Wednesday, January 31, 2018

Epiphany 4B

Mark 1:21-28

21They went to Capernaum; and when the sabbath came, he entered the synagogue and taught. 22They were astounded at his teaching, for he taught them as one having authority, and not as the scribes.

23Just then there was in their synagogue a man with an unclean spirit, 24and he cried out, "What have you to do with us, Jesus of Nazareth? Have you come to destroy us? I know who you are, the Holy One of God." 25But Jesus rebuked him, saying, "Be silent, and come out of him!" 26And the unclean spirit, convulsing him and crying with a loud voice, came out of him. 27They were all amazed, and they kept on asking one another, "What is this? A new teaching—with authority! He commands even the unclean spirits, and they obey him." 28At once his fame began to spread throughout the surrounding region of Galilee.
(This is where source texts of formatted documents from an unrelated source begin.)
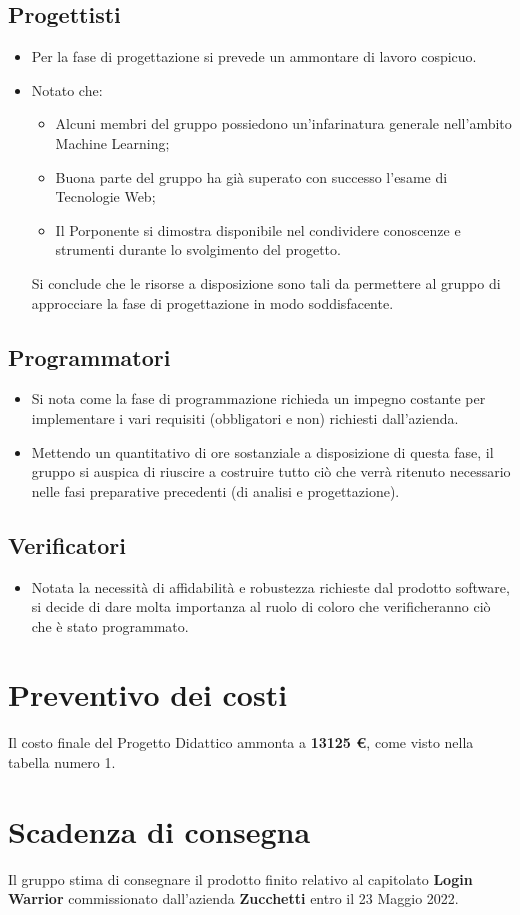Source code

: \documentclass[11pt]{article}
\begin{document}
\subsection{Progettisti}
    \begin{itemize}
        \item Per la fase di progettazione si prevede un ammontare di lavoro cospicuo.
        \item Notato che:
            \begin{itemize}
                \item Alcuni membri del gruppo possiedono un'infarinatura generale nell'ambito Machine Learning;
                \item Buona parte del gruppo ha già superato con successo l'esame di Tecnologie Web;
                \item Il Porponente si dimostra disponibile nel condividere conoscenze e strumenti durante lo svolgimento del progetto.
            \end{itemize}
        Si conclude che le risorse a disposizione sono tali da permettere al gruppo di approcciare la fase di progettazione in modo soddisfacente.
    \end{itemize}
\subsection{Programmatori}
    \begin{itemize}
        \item Si nota come la fase di programmazione richieda un impegno costante per implementare i vari requisiti (obbligatori e non) richiesti dall'azienda.
        \item Mettendo un quantitativo di ore sostanziale a disposizione di questa fase, il gruppo si auspica di riuscire a costruire tutto ciò che verrà ritenuto necessario nelle fasi preparative precedenti (di analisi e progettazione).
    \end{itemize}
\subsection{Verificatori}
    \begin{itemize}
        \item Notata la necessità di affidabilità e robustezza richieste dal prodotto software, si decide di dare molta importanza al ruolo di coloro che verificheranno ciò che è stato programmato.
    \end{itemize}
\section{Preventivo dei costi}
Il costo finale del Progetto Didattico ammonta a \textbf{13125 €}, come visto nella tabella numero 1.
\section{Scadenza di consegna}
Il gruppo stima di consegnare il prodotto finito relativo al capitolato 
\textbf{Login Warrior} commissionato dall'azienda 
\textbf{Zucchetti} entro il 23 Maggio 2022. 
\end{document}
We're still in the liturgical season of Epiphany and counting Sundays according to the Feast of Epiphany that's 06 January every year (we celebrated on the closest Sunday 07 January). Epiphany especially reveals Jesus as light for all people and all creation everywhere—not only for ethnic, religious, and geographical people like him! Scripture readings bring us images of light and also a series of call stories that remind us of God's call to everyone to live as light to the world. During this entire year of grace that opened with the First Sunday of Advent on the first Sunday of December (Sunday closest to St. Andrew's Day on 30 November), our gospel readings mostly come from Mark's Gospel; today we hear about Jesus' first act of public ministry. He's in the synagogue after calling Simon (Peter), Andrew, James and John, which happened after John the Baptist baptized Jesus in the River Jordan. We find a contrast between the Holy Spirit of God and an Unclean Spirit Jesus casts out of the guy in the synagogue. Countless interpretations of the unclean spirit have been suggested and insisted upon.

I mentioned how each of the four gospels brings us different stories and a different overall view of Jesus—even the synoptic gospel Matthew, Mark, and Luke with their basic "one eye" overview also have marked distinctions. Our major discussion for Epiphany 4 was what each of us would choose for our gospel account: particular stories, parables, events? Since I sprung the idea and hadn't even considered my own response, I plan to talk more about it on Epiphany 5.